▶ **Work task**
The string "emph" may appear in lines of the data; report how many lines contain it, with no other output.

▶ **Collection entries**
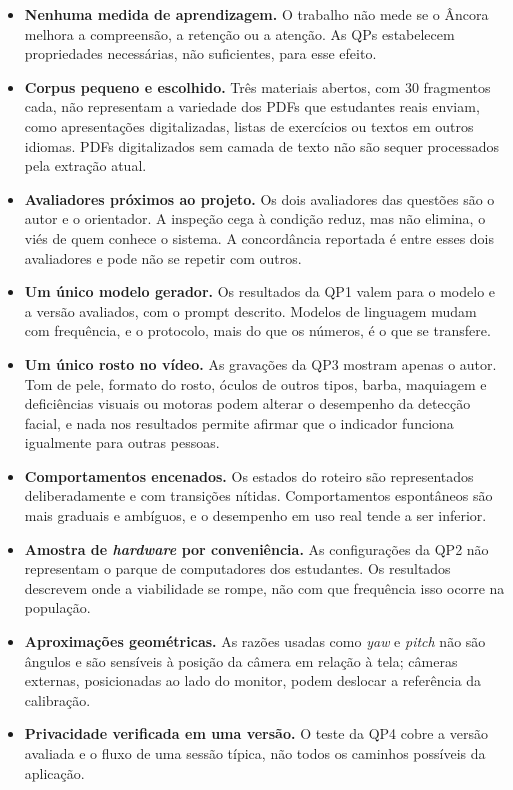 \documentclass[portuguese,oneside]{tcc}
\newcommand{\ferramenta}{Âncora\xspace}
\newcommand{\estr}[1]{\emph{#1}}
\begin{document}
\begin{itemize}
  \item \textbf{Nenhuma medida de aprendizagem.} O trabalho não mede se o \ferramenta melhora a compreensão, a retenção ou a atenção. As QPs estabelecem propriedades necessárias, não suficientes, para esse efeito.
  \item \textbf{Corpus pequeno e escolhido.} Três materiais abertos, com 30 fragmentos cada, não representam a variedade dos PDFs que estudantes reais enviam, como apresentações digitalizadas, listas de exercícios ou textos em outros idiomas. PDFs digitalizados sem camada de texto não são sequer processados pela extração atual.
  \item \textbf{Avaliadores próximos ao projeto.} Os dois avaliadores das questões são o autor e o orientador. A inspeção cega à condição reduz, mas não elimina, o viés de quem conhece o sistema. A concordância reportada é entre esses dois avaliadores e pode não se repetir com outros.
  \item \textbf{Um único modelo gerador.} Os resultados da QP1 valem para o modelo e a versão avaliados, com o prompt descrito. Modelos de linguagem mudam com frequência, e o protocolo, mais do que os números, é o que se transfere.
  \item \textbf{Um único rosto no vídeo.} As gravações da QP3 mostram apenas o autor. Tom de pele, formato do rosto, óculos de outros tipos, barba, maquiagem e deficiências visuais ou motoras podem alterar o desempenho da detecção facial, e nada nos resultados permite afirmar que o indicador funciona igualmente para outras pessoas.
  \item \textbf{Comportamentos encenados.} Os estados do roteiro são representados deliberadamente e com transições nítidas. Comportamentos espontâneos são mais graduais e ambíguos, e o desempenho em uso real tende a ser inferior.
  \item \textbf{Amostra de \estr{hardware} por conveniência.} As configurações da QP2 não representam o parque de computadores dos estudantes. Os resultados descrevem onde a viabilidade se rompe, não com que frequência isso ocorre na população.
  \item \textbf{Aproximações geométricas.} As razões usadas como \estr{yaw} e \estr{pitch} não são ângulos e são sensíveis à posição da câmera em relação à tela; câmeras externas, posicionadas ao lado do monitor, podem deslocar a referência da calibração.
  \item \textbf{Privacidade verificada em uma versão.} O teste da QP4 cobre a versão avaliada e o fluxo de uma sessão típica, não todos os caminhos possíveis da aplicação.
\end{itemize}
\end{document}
==
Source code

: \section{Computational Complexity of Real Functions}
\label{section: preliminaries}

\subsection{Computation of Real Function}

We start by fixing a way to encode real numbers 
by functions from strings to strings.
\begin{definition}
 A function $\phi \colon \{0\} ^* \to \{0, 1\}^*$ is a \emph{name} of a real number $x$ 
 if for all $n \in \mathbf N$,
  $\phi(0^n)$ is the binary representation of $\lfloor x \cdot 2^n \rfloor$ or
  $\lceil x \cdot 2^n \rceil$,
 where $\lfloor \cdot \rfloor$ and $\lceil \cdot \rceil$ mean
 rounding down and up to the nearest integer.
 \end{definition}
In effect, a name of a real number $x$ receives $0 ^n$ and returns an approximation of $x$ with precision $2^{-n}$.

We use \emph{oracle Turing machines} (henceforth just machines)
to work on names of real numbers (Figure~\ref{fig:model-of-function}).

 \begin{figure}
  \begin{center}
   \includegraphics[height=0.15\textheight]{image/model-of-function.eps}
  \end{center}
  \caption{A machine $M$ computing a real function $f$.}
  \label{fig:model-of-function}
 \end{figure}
* * *
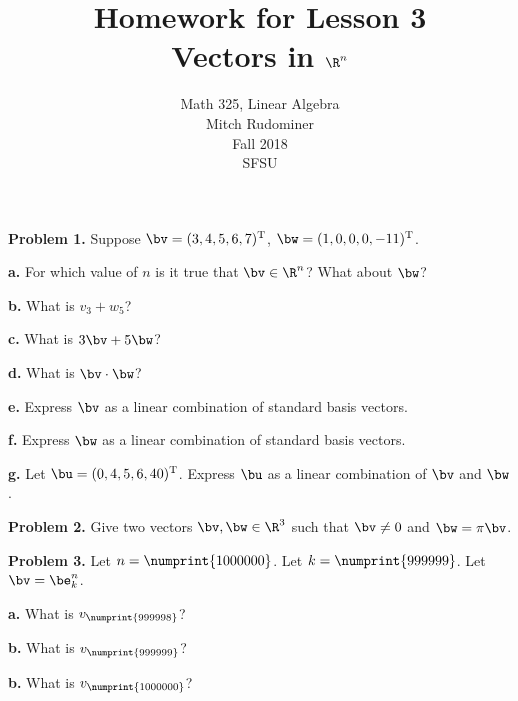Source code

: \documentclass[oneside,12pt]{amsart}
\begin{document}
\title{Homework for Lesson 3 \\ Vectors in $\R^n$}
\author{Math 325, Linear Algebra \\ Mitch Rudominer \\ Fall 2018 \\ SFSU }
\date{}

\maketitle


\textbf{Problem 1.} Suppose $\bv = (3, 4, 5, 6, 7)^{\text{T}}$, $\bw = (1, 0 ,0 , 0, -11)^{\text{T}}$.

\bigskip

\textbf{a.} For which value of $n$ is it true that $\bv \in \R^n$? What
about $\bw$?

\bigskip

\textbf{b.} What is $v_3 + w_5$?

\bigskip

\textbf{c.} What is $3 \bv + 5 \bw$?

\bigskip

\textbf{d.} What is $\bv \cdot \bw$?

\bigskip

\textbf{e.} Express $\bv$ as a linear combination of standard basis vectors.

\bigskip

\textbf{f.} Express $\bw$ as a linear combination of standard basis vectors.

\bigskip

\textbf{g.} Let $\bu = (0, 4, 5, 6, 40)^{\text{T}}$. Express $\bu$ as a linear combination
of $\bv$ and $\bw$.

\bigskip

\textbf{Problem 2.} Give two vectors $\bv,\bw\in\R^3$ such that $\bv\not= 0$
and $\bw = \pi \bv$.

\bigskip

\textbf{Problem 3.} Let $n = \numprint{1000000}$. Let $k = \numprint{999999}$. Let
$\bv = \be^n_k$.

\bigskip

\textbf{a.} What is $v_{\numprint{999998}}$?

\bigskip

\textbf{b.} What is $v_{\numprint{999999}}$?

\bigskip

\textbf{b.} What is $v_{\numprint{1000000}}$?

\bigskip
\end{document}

▶ **Finished task**
3